Now back to Dave for a few closing remarks.
David Lumley
Thanks, Tony. In summary, we expect to deliver top line growth of 1.5% to 2.5% this year.
We project increased adjusted EBITDA of $455 million to $465 million versus $432 million last year, and we continue to forecast free cash flow this year of $155 million to $165 million. Aggressive debt pay down and de-leveraging remains our overriding focus.

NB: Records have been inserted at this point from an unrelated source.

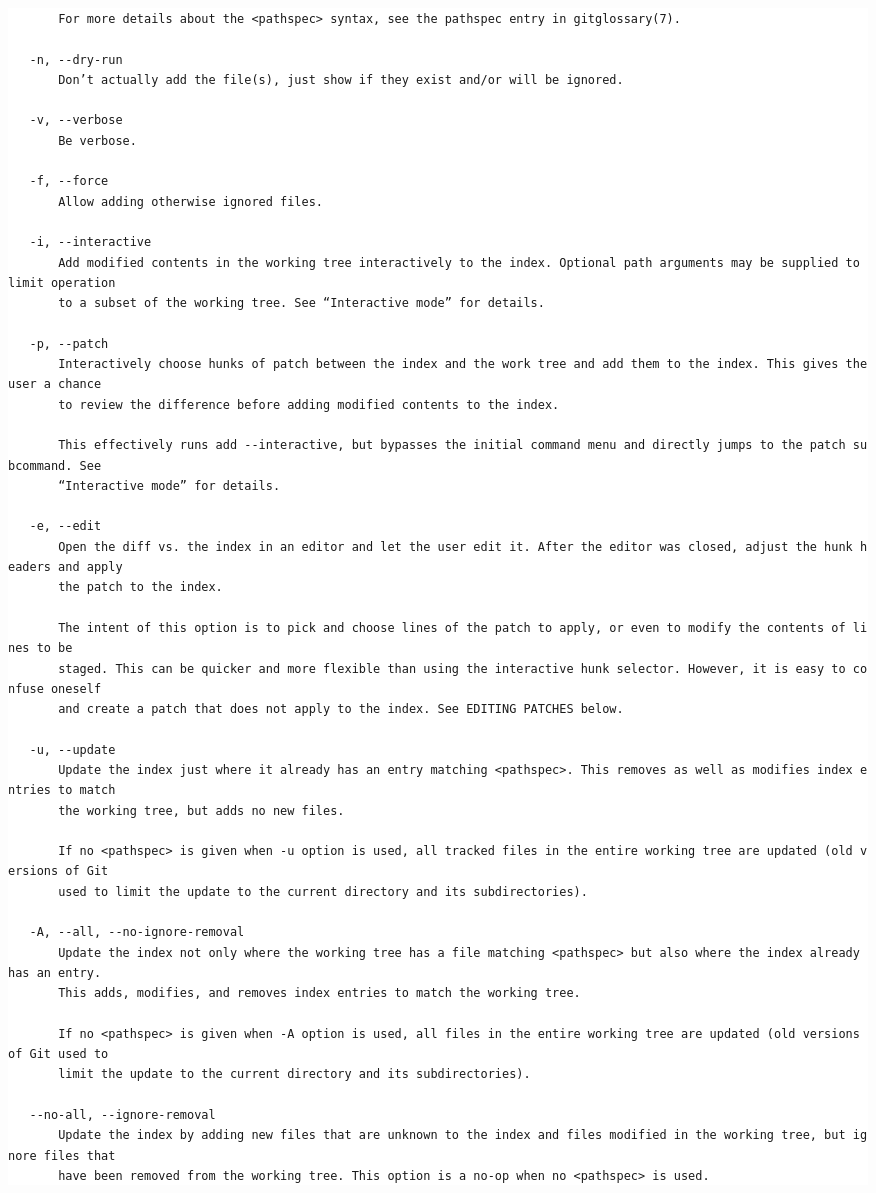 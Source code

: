            For more details about the <pathspec> syntax, see the pathspec entry in gitglossary(7).

       -n, --dry-run
           Don’t actually add the file(s), just show if they exist and/or will be ignored.

       -v, --verbose
           Be verbose.

       -f, --force
           Allow adding otherwise ignored files.

       -i, --interactive
           Add modified contents in the working tree interactively to the index. Optional path arguments may be supplied to limit operation
           to a subset of the working tree. See “Interactive mode” for details.

       -p, --patch
           Interactively choose hunks of patch between the index and the work tree and add them to the index. This gives the user a chance
           to review the difference before adding modified contents to the index.

           This effectively runs add --interactive, but bypasses the initial command menu and directly jumps to the patch subcommand. See
           “Interactive mode” for details.

       -e, --edit
           Open the diff vs. the index in an editor and let the user edit it. After the editor was closed, adjust the hunk headers and apply
           the patch to the index.

           The intent of this option is to pick and choose lines of the patch to apply, or even to modify the contents of lines to be
           staged. This can be quicker and more flexible than using the interactive hunk selector. However, it is easy to confuse oneself
           and create a patch that does not apply to the index. See EDITING PATCHES below.

       -u, --update
           Update the index just where it already has an entry matching <pathspec>. This removes as well as modifies index entries to match
           the working tree, but adds no new files.

           If no <pathspec> is given when -u option is used, all tracked files in the entire working tree are updated (old versions of Git
           used to limit the update to the current directory and its subdirectories).

       -A, --all, --no-ignore-removal
           Update the index not only where the working tree has a file matching <pathspec> but also where the index already has an entry.
           This adds, modifies, and removes index entries to match the working tree.

           If no <pathspec> is given when -A option is used, all files in the entire working tree are updated (old versions of Git used to
           limit the update to the current directory and its subdirectories).

       --no-all, --ignore-removal
           Update the index by adding new files that are unknown to the index and files modified in the working tree, but ignore files that
           have been removed from the working tree. This option is a no-op when no <pathspec> is used.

We are also offsetting rising commodity and Asian supplier costs with continuous improvement programs, reducing our cost structure and lowering our expenses, continuing distribution of market share gains and pricing actions when and where appropriate. In today's world of sluggish consumer demand, tighter retailer inventories and rising costs, we believe we have the correct strategy for our portfolio branded and trusted products, delivering superior margin and lower it acquisition costs to our retail customers and offering consumers worldwide the same product performance at a better price or better performance at the same price.
Thank you.
David Prichard
Okay. Thanks to Dave and Tony.
Operator, you may now begin that Q&A session, please.
Operator
[Operator Instructions] Your first question comes from the line of Bill Schmitz with Deutsche Bank.

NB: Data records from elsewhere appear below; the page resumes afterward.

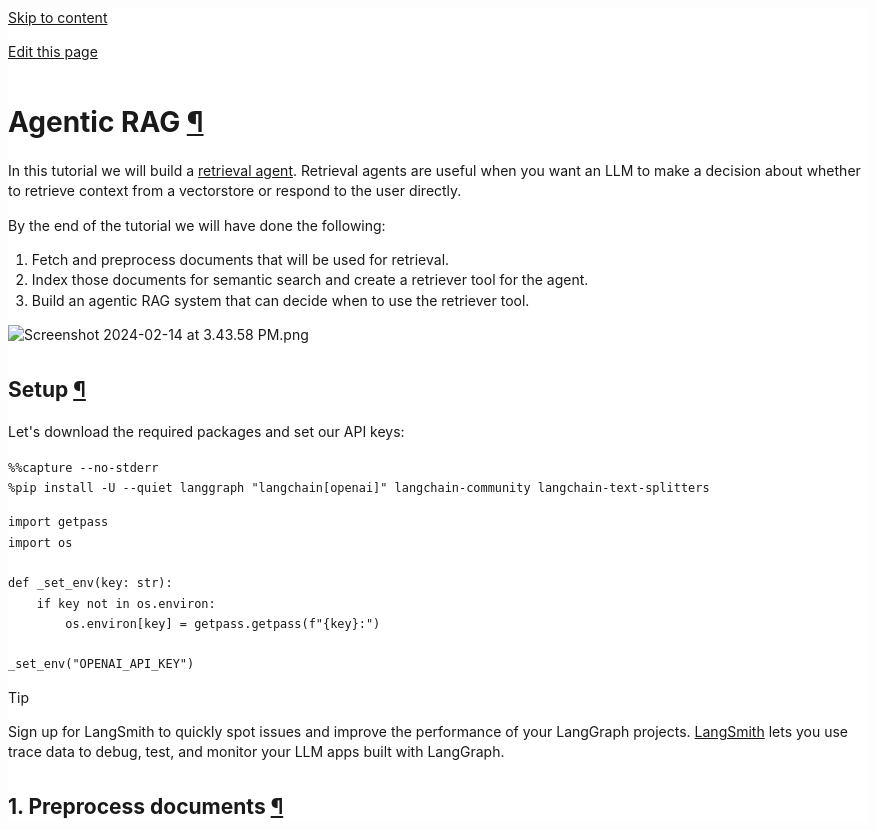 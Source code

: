 [Skip to content](https://langchain-ai.github.io/langgraph/tutorials/rag/langgraph_agentic_rag/#agentic-rag)

[Edit this page](https://github.com/langchain-ai/langgraph/edit/main/docs/docs/tutorials/rag/langgraph_agentic_rag.md "Edit this page")

# Agentic RAG [¶](https://langchain-ai.github.io/langgraph/tutorials/rag/langgraph_agentic_rag/\#agentic-rag "Permanent link")

In this tutorial we will build a [retrieval agent](https://python.langchain.com/docs/tutorials/qa_chat_history). Retrieval agents are useful when you want an LLM to make a decision about whether to retrieve context from a vectorstore or respond to the user directly.

By the end of the tutorial we will have done the following:

1. Fetch and preprocess documents that will be used for retrieval.
2. Index those documents for semantic search and create a retriever tool for the agent.
3. Build an agentic RAG system that can decide when to use the retriever tool.

![Screenshot 2024-02-14 at 3.43.58 PM.png](https://langchain-ai.github.io/langgraph/tutorials/rag/assets/screenshot_2024_02_14_3_43_58_pm.png)

## Setup [¶](https://langchain-ai.github.io/langgraph/tutorials/rag/langgraph_agentic_rag/\#setup "Permanent link")

Let's download the required packages and set our API keys:

```md-code__content
%%capture --no-stderr
%pip install -U --quiet langgraph "langchain[openai]" langchain-community langchain-text-splitters

```

```md-code__content
import getpass
import os

def _set_env(key: str):
    if key not in os.environ:
        os.environ[key] = getpass.getpass(f"{key}:")

_set_env("OPENAI_API_KEY")

```

Tip

Sign up for LangSmith to quickly spot issues and improve the performance of your LangGraph projects. [LangSmith](https://docs.smith.langchain.com/) lets you use trace data to debug, test, and monitor your LLM apps built with LangGraph.

## 1\. Preprocess documents [¶](https://langchain-ai.github.io/langgraph/tutorials/rag/langgraph_agentic_rag/\#1-preprocess-documents "Permanent link")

William Schmitz - Deutsche Bank AG
Have you taken a stab on what the organic growth was in the quarter x currency and x Russell Hobbs? I was trying to back into it and I was having a pretty tough time.
David Lumley
Bill, it's basically flat, which would mean that it's up in all our categories, because almost all of our categories were flat to down.
William Schmitz - Deutsche Bank AG
Okay. And is that the same thing for the guidance?
Like, so you think it'll roughly be flat x currency for the full year also?
David Lumley
Yes maybe a little bit up because we do a lot stronger -- we're a lot stronger in the fourth quarter than the third quarter, because we prepare for holiday. And we've got some -- we're [indiscernible] pretty good right now.
William Schmitz - Deutsche Bank AG
Okay, that's great. And then how about the timing of the Carrefour shipments?
So was there a benefit this quarter and is there more going forward?
David Lumley
They've just started, and so we should see it in the fourth quarter and really next year.
William Schmitz - Deutsche Bank AG
Okay. Will there be a big pipeline still, or will it really just be kind of consumption driven?
David Lumley
Their system is a little different than others. It kind of goes country by country, so it will take a while before it's fully engaged.
But really, by our new fiscal year, it should be fully in place.
William Schmitz - Deutsche Bank AG
Okay, great. And then just one last one.
Is there any specific thing you can give us on pricing, like where you took it? Obviously, we know that the battery pricing is out there and it looks like it's sticking pretty well.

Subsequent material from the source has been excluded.